*** Begin section ***

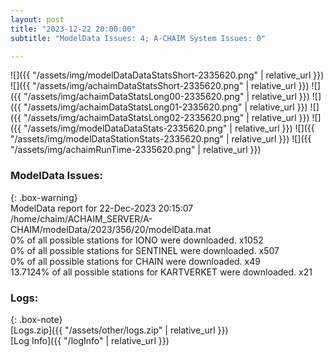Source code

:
 ```yaml
---
layout: post
title: "2023-12-22 20:00:00"
subtitle: "ModelData Issues: 4; A-CHAIM System Issues: 0"

---
```


![]({{ "/assets/img/modelDataDataStatsShort-2335620.png" | relative_url }})
![]({{ "/assets/img/achaimDataStatsShort-2335620.png" | relative_url }})
![]({{ "/assets/img/achaimDataStatsLong00-2335620.png" | relative_url }})
![]({{ "/assets/img/achaimDataStatsLong01-2335620.png" | relative_url }})
![]({{ "/assets/img/achaimDataStatsLong02-2335620.png" | relative_url }})
![]({{ "/assets/img/modelDataDataStats-2335620.png" | relative_url }})
![]({{ "/assets/img/modelDataStationStats-2335620.png" | relative_url }})
![]({{ "/assets/img/achaimRunTime-2335620.png" | relative_url }})


### ModelData Issues:  
  
{: .box-warning}  
 ModelData report for 22-Dec-2023 20:15:07   
 /home/chaim/ACHAIM_SERVER/A-CHAIM/modelData/2023/356/20/modelData.mat   
 0% of all possible stations for IONO were downloaded. x1052   
 0% of all possible stations for SENTINEL were downloaded. x507   
 0% of all possible stations for CHAIN were downloaded. x49   
 13.7124% of all possible stations for KARTVERKET were downloaded. x21   
  


### Logs:  
  
{: .box-note}  
[Logs.zip]({{ "/assets/other/logs.zip" | relative_url }})  
[Log Info]({{ "/logInfo" | relative_url }})  

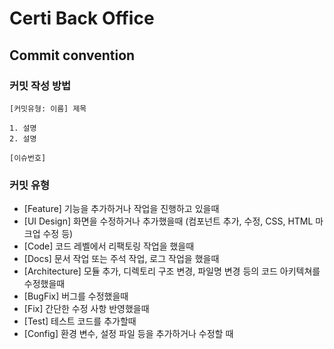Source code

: # Certi Back Office

## Commit convention

### 커밋 작성 방법

```
[커밋유형: 이름] 제목

1. 설명
2. 설명

[이슈번호]
```

### 커밋 유형

- [Feature] 기능을 추가하거나 작업을 진행하고 있을때
- [UI Design] 화면을 수정하거나 추가했을때 (컴포넌트 추가, 수정, CSS, HTML 마크업 수정 등)
- [Code] 코드 레벨에서 리팩토링 작업을 했을때
- [Docs] 문서 작업 또는 주석 작업, 로그 작업을 했을때
- [Architecture] 모듈 추가, 디렉토리 구조 변경, 파일명 변경 등의 코드 아키텍쳐를 수정했을때
- [BugFix] 버그를 수정했을때
- [Fix] 간단한 수정 사항 반영했을때
- [Test] 테스트 코드를 추가할때
- [Config] 환경 변수, 설정 파일 등을 추가하거나 수정할 때
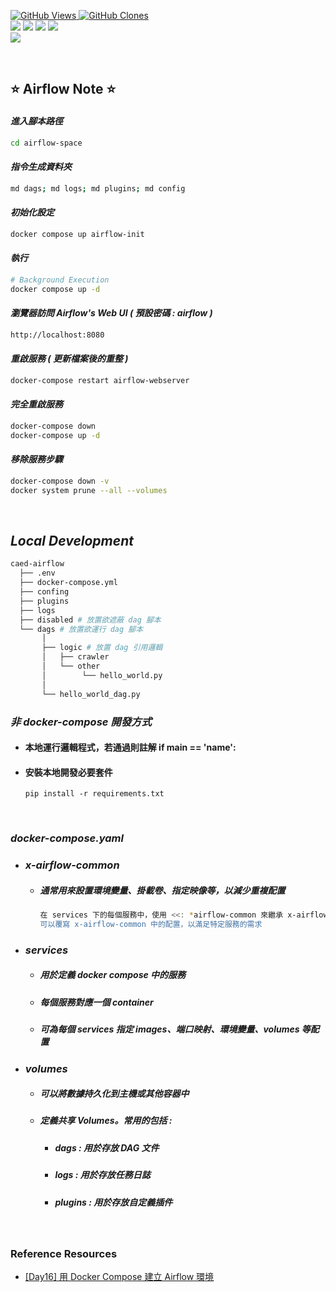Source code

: <a href='https://github.com/Junwu0615/Airflow-Template'><img alt='GitHub Views' src='https://views.whatilearened.today/views/github/Junwu0615/Airflow-Template.svg'> 
<a href='https://github.com/Junwu0615/Airflow-Template'><img alt='GitHub Clones' src='https://img.shields.io/badge/dynamic/json?color=success&label=Clone&query=count_total&url=https://gist.githubusercontent.com/Junwu0615/c7cc2b44b987253f9efcf042e839837e/raw/Airflow-Template_clone.json&logo=github'> <br>
[![](https://img.shields.io/badge/Project-Apache_Airflow-blue.svg?style=plastic)](https://github.com/Junwu0615/Airflow-Template) 
[![](https://img.shields.io/badge/Project-Docker-blue.svg?style=plastic)](https://github.com/Junwu0615/Airflow-Template) 
[![](https://img.shields.io/badge/Language-Python_3.12.0-blue.svg?style=plastic)](https://www.python.org/)
[![](https://img.shields.io/badge/Operating_System-Windows_10-blue.svg?style=plastic)](https://www.microsoft.com/zh-tw/software-download/windows10) <br>
[![](https://img.shields.io/badge/Package-Apache_Airflow_2.10.4-green.svg?style=plastic)](https://pypi.org/project/apache-airflow/)

<br>

## ⭐ Airflow Note ⭐

#### *進入腳本路徑*
```bash
cd airflow-space
```

#### *指令生成資料夾*
```bash
md dags; md logs; md plugins; md config
```

#### *初始化設定*
```bash
docker compose up airflow-init
```

#### *執行*
```bash
# Background Execution
docker compose up -d
```

#### *瀏覽器訪問 Airflow's Web UI ( 預設密碼 : airflow )*
```bash
http://localhost:8080
```

#### *重啟服務 ( 更新檔案後的重整 )*
```bash
docker-compose restart airflow-webserver
```

#### *完全重啟服務*
```bash
docker-compose down
docker-compose up -d
```

#### *移除服務步驟*
```bash
docker-compose down -v
docker system prune --all --volumes
```

<br>

## *Local Development*

```bash
caed-airflow
  ├── .env
  ├── docker-compose.yml
  ├── confing
  ├── plugins
  ├── logs
  ├── disabled # 放置欲遮蔽 dag 腳本
  └── dags # 放置欲運行 dag 腳本
       │
       ├── logic # 放置 dag 引用邏輯
       │   ├── crawler
       │   └── other
       │        └── hello_world.py
       │
       └── hello_world_dag.py
```

### *非 docker-compose 開發方式*
- #### 本地運行邏輯程式，若通過則註解 if __main__ == '__name__':
- #### 安裝本地開發必要套件
   ```commandline
   pip install -r requirements.txt
   ```

<br>

### *docker-compose.yaml*
- ### *x-airflow-common*
  - ##### *通常用來設置環境變量、掛載卷、指定映像等，以減少重複配置*
    ```bash
    在 services 下的每個服務中，使用 <<: *airflow-common 來繼承 x-airflow-common 中的配置。
    可以覆寫 x-airflow-common 中的配置，以滿足特定服務的需求
    ```
- ### *services*
  - ##### *用於定義 docker compose 中的服務*
  - ##### *每個服務對應一個 container*
  - ##### *可為每個 services 指定 images、端口映射、環境變量、volumes 等配置*
- ### *volumes*
  - ##### *可以將數據持久化到主機或其他容器中*
  - ##### *定義共享 Volumes。常用的包括 :*
    - ##### *dags : 用於存放 DAG 文件*
    - ##### *logs : 用於存放任務日誌*
    - ##### *plugins : 用於存放自定義插件*

<br>

### Reference Resources
-  [[Day16] 用 Docker Compose 建立 Airflow 環境](https://ithelp.ithome.com.tw/articles/10331507)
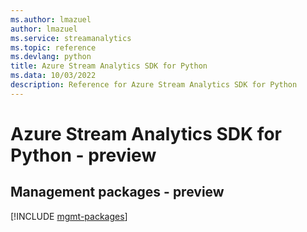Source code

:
 ```yaml
---
ms.author: lmazuel
author: lmazuel
ms.service: streamanalytics
ms.topic: reference
ms.devlang: python
title: Azure Stream Analytics SDK for Python
ms.data: 10/03/2022
description: Reference for Azure Stream Analytics SDK for Python
---
```

# Azure Stream Analytics SDK for Python - preview

## Management packages - preview
[!INCLUDE [mgmt-packages](stream-analytics-mgmt-index.md)]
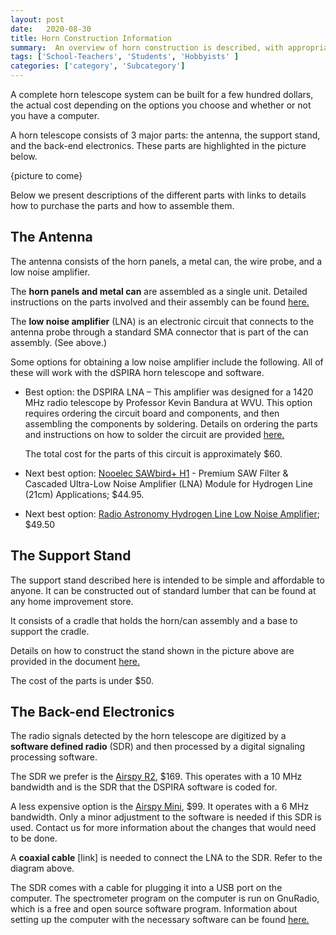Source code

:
 ```yaml
---
layout: post
date:   2020-08-30
title: Horn Construction Information
summary:  An overview of horn construction is described, with appropriate links
tags: ['School-Teachers', 'Students', 'Hobbyists' ]
categories: ['category', 'Subcategory'] 
---
```


A complete horn telescope system can be built for a few hundred dollars, the actual cost depending on the options you choose and whether or not you have a computer. 

A horn telescope consists of 3 major parts: the antenna, the support stand, and the back-end electronics. These parts are highlighted in the picture below.

{picture to come}

Below we present descriptions of the different parts with links to details how to purchase the parts and how to assemble them.

## The Antenna
    
The antenna consists of the horn panels, a metal can, the wire probe, and a low noise amplifier.

The **horn panels and metal can** are assembled as a single unit. Detailed instructions on the parts involved and their assembly can be found [here.](https://drive.google.com/file/d/1qdc5lhKErFyIsc8b52ZIkCPJLi-XykSb/view?usp=sharing)

The **low noise amplifier** (LNA) is an electronic circuit that connects to the antenna probe through a standard SMA connector that is part of the can assembly. (See above.) 
    
Some options for obtaining a low noise amplifier include the following. All of these will work with the dSPIRA horn telescope and software.

+ Best option: the DSPIRA LNA – This amplifier was designed for a 1420 MHz radio telescope by Professor Kevin Bandura at WVU. This option requires ordering the circuit board and components, and then assembling the components by soldering. Details on ordering the parts and instructions on how to solder the circuit are provided [here.](http://wvurail.org/dspira-lessons/DetailedLNAInstructions)

    The total cost for the parts of this circuit is approximately $60.

+ Next best option: [Nooelec SAWbird+ H1](https://www.nooelec.com/store/sdr/sdr-addons/sawbird-h1.html) - Premium SAW Filter & Cascaded Ultra-Low Noise Amplifier (LNA) Module for Hydrogen Line (21cm) Applications; $44.95.

+ Next best option: [Radio Astronomy Hydrogen Line Low Noise Amplifier](https://www.tindie.com/products/gpio/radio-astronomy-hydrogen-line-low-noise-amplifier/); $49.50


## The Support Stand 

The support stand described here is intended to be simple and affordable to anyone. It can be constructed out of standard lumber that can be found at any home improvement store.

It consists of a cradle that holds the horn/can assembly and a base to support the cradle.

Details on how to construct the stand shown in the picture above are provided in the document [here.](https://drive.google.com/file/d/1qdc5lhKErFyIsc8b52ZIkCPJLi-XykSb/view?usp=sharing)

The cost of the parts is under $50.
  
## The Back-end Electronics

The radio signals detected by the horn telescope are digitized by a **software defined radio** (SDR) and then processed by a digital signaling processing software.

The SDR we prefer is the [Airspy R2](https://airspy.com/airspy-r2), $169. This operates with a 10 MHz bandwidth and is the SDR that the DSPIRA software is coded for.

A less expensive option is the [Airspy Mini](https://airspy.com/airspy-r2), $99. It operates with a 6 MHz bandwidth. Only a minor adjustment to the software is needed if this SDR is used. Contact us for more information about the changes that would need to be done.

A **coaxial cable** [link] is needed to connect the LNA to the SDR. Refer to the diagram above.

The SDR comes with a cable for plugging it into a USB port on the computer. The spectrometer program on the computer is run on GnuRadio, which is a free and open source software program. Information about setting up the computer with the necessary software can be found [here.](http://wvurail.org/dspira-lessons/HornOperation_computerSystems)

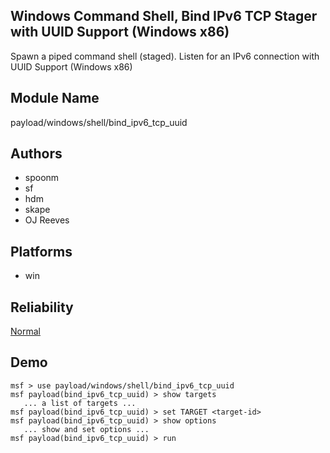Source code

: ## Windows Command Shell, Bind IPv6 TCP Stager with UUID Support (Windows x86)

Spawn a piped command shell (staged). Listen for an IPv6 
connection with UUID Support (Windows x86)


## Module Name
payload/windows/shell/bind_ipv6_tcp_uuid

## Authors
* spoonm
* sf
* hdm
* skape
* OJ Reeves





## Platforms
* win

## Reliability
[Normal](https://github.com/rapid7/metasploit-framework/wiki/Exploit-Ranking)

## Demo

```
msf > use payload/windows/shell/bind_ipv6_tcp_uuid
msf payload(bind_ipv6_tcp_uuid) > show targets
   ... a list of targets ...
msf payload(bind_ipv6_tcp_uuid) > set TARGET <target-id>
msf payload(bind_ipv6_tcp_uuid) > show options
   ... show and set options ...
msf payload(bind_ipv6_tcp_uuid) > run
```
    
    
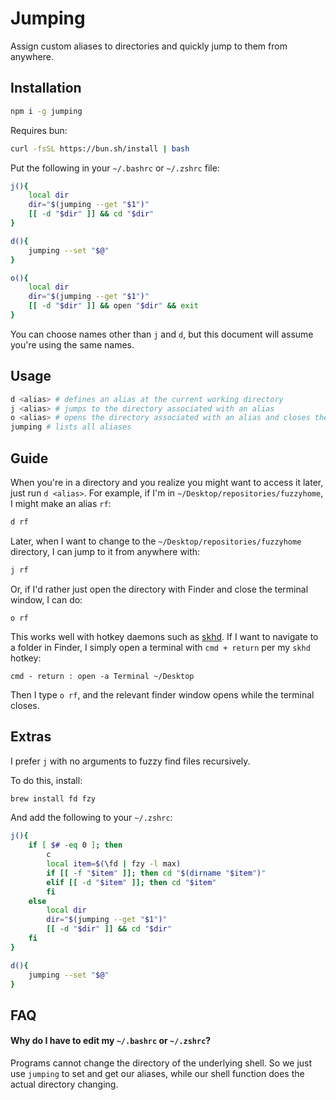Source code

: # Jumping

Assign custom aliases to directories and quickly jump to them
from anywhere.

## Installation

```sh
npm i -g jumping
```

Requires bun:

```sh
curl -fsSL https://bun.sh/install | bash
```

Put the following in your `~/.bashrc` or `~/.zshrc` file:

```sh
j(){
	local dir
	dir="$(jumping --get "$1")"
	[[ -d "$dir" ]] && cd "$dir"
}

d(){
	jumping --set "$@"
}

o(){
	local dir
	dir="$(jumping --get "$1")"
	[[ -d "$dir" ]] && open "$dir" && exit
}
```

You can choose names other than `j` and `d`, but this document
will assume you're using the same names.

## Usage

```sh
d <alias> # defines an alias at the current working directory
j <alias> # jumps to the directory associated with an alias
o <alias> # opens the directory associated with an alias and closes the terminal window
jumping # lists all aliases
```

## Guide

When you're in a directory and you realize you might want to
access it later, just run `d <alias>`. For example, if I'm in
`~/Desktop/repositories/fuzzyhome`, I might make an alias `rf`:

```sh
d rf
```

Later, when I want to change to the
`~/Desktop/repositories/fuzzyhome` directory, I can jump to it from
anywhere with:

```sh
j rf
```

Or, if I'd rather just open the directory with Finder and close
the terminal window, I can do:

```
o rf
```

This works well with hotkey daemons such as
[skhd](https://github.com/koekeishiya/skhd). If I want to navigate to
a folder in Finder, I simply open a terminal with `cmd + return` per
my `skhd` hotkey:

```
cmd - return : open -a Terminal ~/Desktop
```

Then I type `o rf`, and the relevant finder window opens while
the terminal closes.

## Extras

I prefer `j` with no arguments to fuzzy find files recursively.

To do this, install:

```sh
brew install fd fzy
```

And add the following to your `~/.zshrc`:

```sh
j(){
	if [ $# -eq 0 ]; then
		c
		local item=$(\fd | fzy -l max)
		if [[ -f "$item" ]]; then cd "$(dirname "$item")"
		elif [[ -d "$item" ]]; then cd "$item"
		fi
	else
		local dir
		dir="$(jumping --get "$1")"
		[[ -d "$dir" ]] && cd "$dir"
	fi
}

d(){
	jumping --set "$@"
}
```

## FAQ

#### Why do I have to edit my `~/.bashrc` or `~/.zshrc`?

Programs cannot change the directory of the underlying shell. So we
just use `jumping` to set and get our aliases, while our shell
function does the actual directory changing.

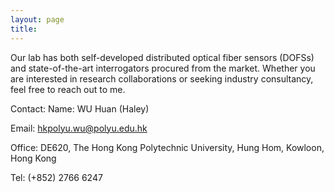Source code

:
 ```yaml
---
layout: page
title:
---
```

Our lab has both self-developed distributed optical fiber sensors (DOFSs) and state-of-the-art interrogators procured from the market. Whether you are interested in research collaborations or seeking industry consultancy, feel free to reach out to me.

Contact:
Name: WU Huan (Haley)

Email: hkpolyu.wu@polyu.edu.hk

Office: DE620, The Hong Kong Polytechnic University, Hung Hom, Kowloon, Hong Kong

Tel: (+852) 2766 6247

*** End section ***

WHAT NEEDS TO BE DONE >> Reproduce exactly, with no pictures, the lines above from the one holding "- ##### *定義共享 Volumes。常用的包括 :*" to the one holding "## The Antenna", inclusive.

EXPECTED ANSWER >>
  - ##### *定義共享 Volumes。常用的包括 :*
    - ##### *dags : 用於存放 DAG 文件*
    - ##### *logs : 用於存放任務日誌*
    - ##### *plugins : 用於存放自定義插件*

<br>

### Reference Resources
-  [[Day16] 用 Docker Compose 建立 Airflow 環境](https://ithelp.ithome.com.tw/articles/10331507)
Source code

:
 ```yaml
---
ms.author: lmazuel
author: lmazuel
ms.service: streamanalytics
ms.topic: reference
ms.devlang: python
title: Azure Stream Analytics SDK for Python
ms.data: 10/03/2022
description: Reference for Azure Stream Analytics SDK for Python
---
```

# Azure Stream Analytics SDK for Python - preview

## Management packages - preview
[!INCLUDE [mgmt-packages](stream-analytics-mgmt-index.md)]
Source code

:
 ```yaml
---
layout: post
date:   2020-08-30
title: Horn Construction Information
summary:  An overview of horn construction is described, with appropriate links
tags: ['School-Teachers', 'Students', 'Hobbyists' ]
categories: ['category', 'Subcategory'] 
---
```


A complete horn telescope system can be built for a few hundred dollars, the actual cost depending on the options you choose and whether or not you have a computer. 

A horn telescope consists of 3 major parts: the antenna, the support stand, and the back-end electronics. These parts are highlighted in the picture below.

{picture to come}

Below we present descriptions of the different parts with links to details how to purchase the parts and how to assemble them.

## The Antenna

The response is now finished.